Exercise aim: Filter the data for "parallel" and copy matching lines.

Stored data entries:
* * * *
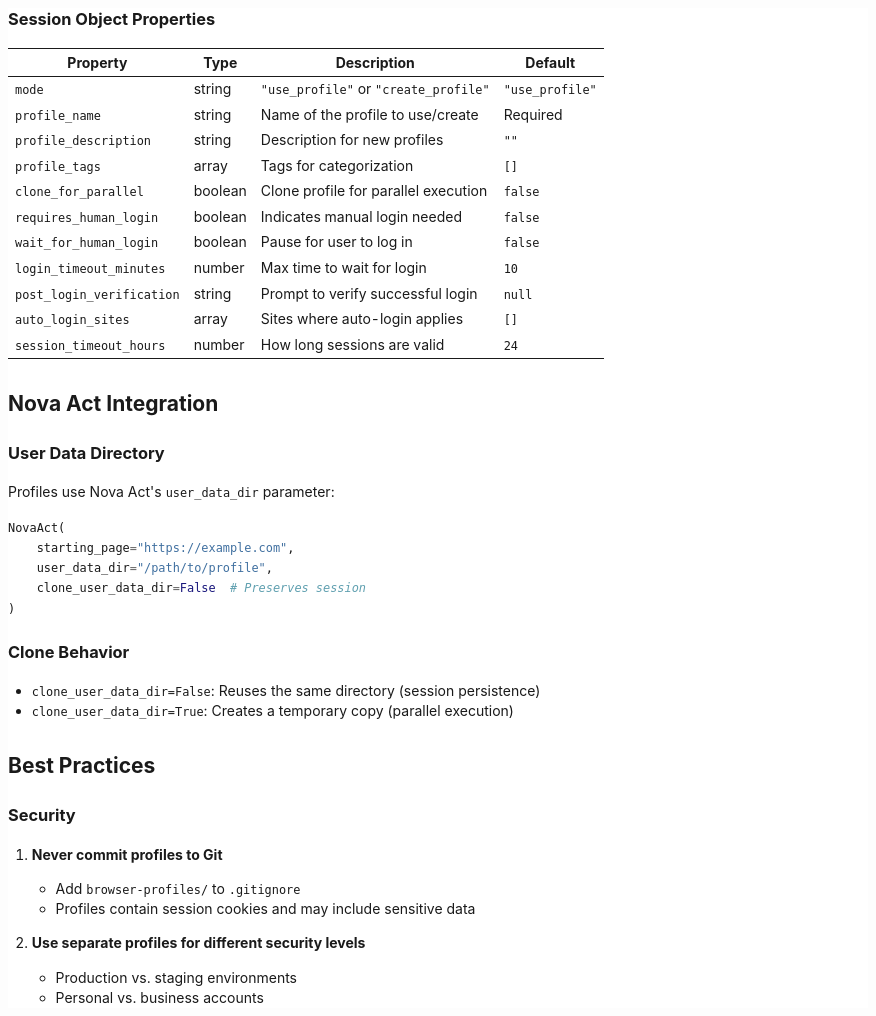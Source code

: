 ### Session Object Properties

| Property | Type | Description | Default |
|----------|------|-------------|---------|
| `mode` | string | `"use_profile"` or `"create_profile"` | `"use_profile"` |
| `profile_name` | string | Name of the profile to use/create | Required |
| `profile_description` | string | Description for new profiles | `""` |
| `profile_tags` | array | Tags for categorization | `[]` |
| `clone_for_parallel` | boolean | Clone profile for parallel execution | `false` |
| `requires_human_login` | boolean | Indicates manual login needed | `false` |
| `wait_for_human_login` | boolean | Pause for user to log in | `false` |
| `login_timeout_minutes` | number | Max time to wait for login | `10` |
| `post_login_verification` | string | Prompt to verify successful login | `null` |
| `auto_login_sites` | array | Sites where auto-login applies | `[]` |
| `session_timeout_hours` | number | How long sessions are valid | `24` |

## Nova Act Integration

### User Data Directory

Profiles use Nova Act's `user_data_dir` parameter:

```python
NovaAct(
    starting_page="https://example.com",
    user_data_dir="/path/to/profile",
    clone_user_data_dir=False  # Preserves session
)
```

### Clone Behavior

- `clone_user_data_dir=False`: Reuses the same directory (session persistence)
- `clone_user_data_dir=True`: Creates a temporary copy (parallel execution)

## Best Practices

### Security

1. **Never commit profiles to Git**
   - Add `browser-profiles/` to `.gitignore`
   - Profiles contain session cookies and may include sensitive data

2. **Use separate profiles for different security levels**
   - Production vs. staging environments
   - Personal vs. business accounts
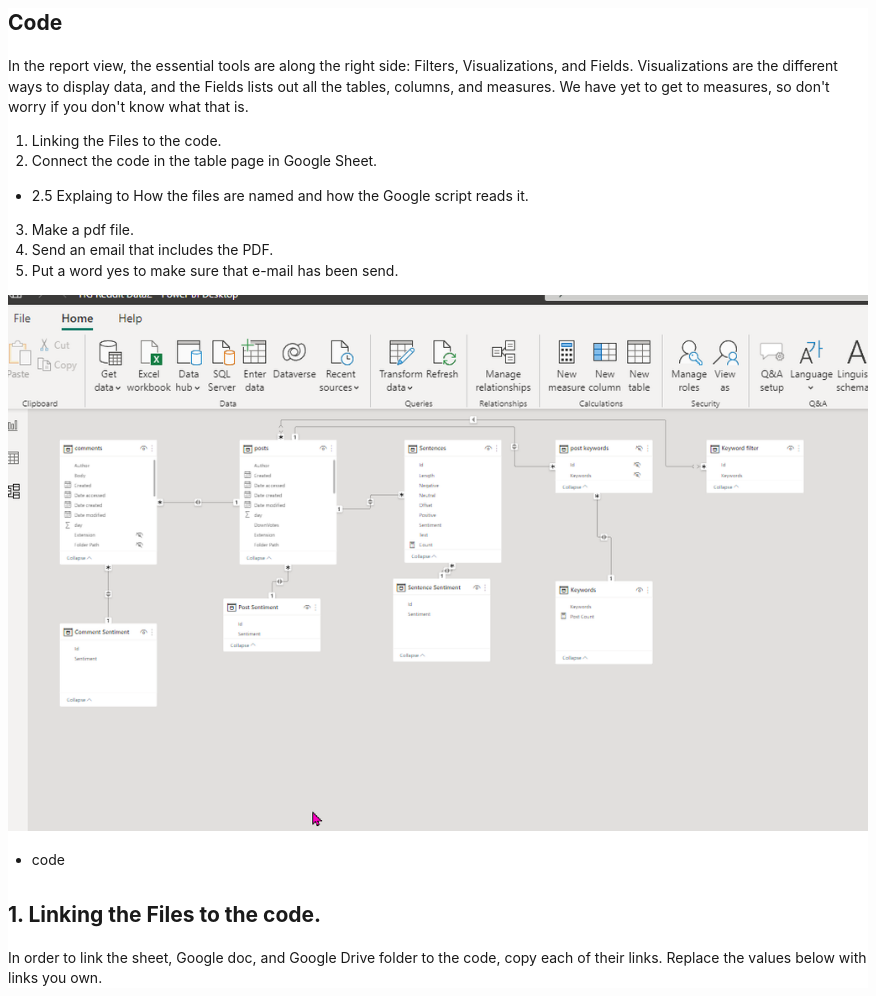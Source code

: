 ## Code

In the report view, the essential tools are along the right side: Filters, Visualizations, and Fields. Visualizations are the different ways to display data, and the Fields lists out all the tables, columns, and measures. We have yet to get to measures, so don't worry if you don't know what that is.

1. Linking the Files to the code.
2. Connect the code in the table page in Google Sheet.
  - 2.5 Explaing to How the files are named and how the Google script reads it.
3. Make a pdf file.
4. Send an email that includes the PDF.
5. Put a word yes to make sure that e-mail has been send.

![Model view](./images/power-bi/model-view.png)


- code

## 1. Linking the Files to the code.

In order to link the sheet, Google doc, and Google Drive folder to the code, copy each of their links. Replace the values below with links you own.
* * * *
Exercise answer:
| `clone_for_parallel` | boolean | Clone profile for parallel execution | `false` |
- `clone_user_data_dir=True`: Creates a temporary copy (parallel execution)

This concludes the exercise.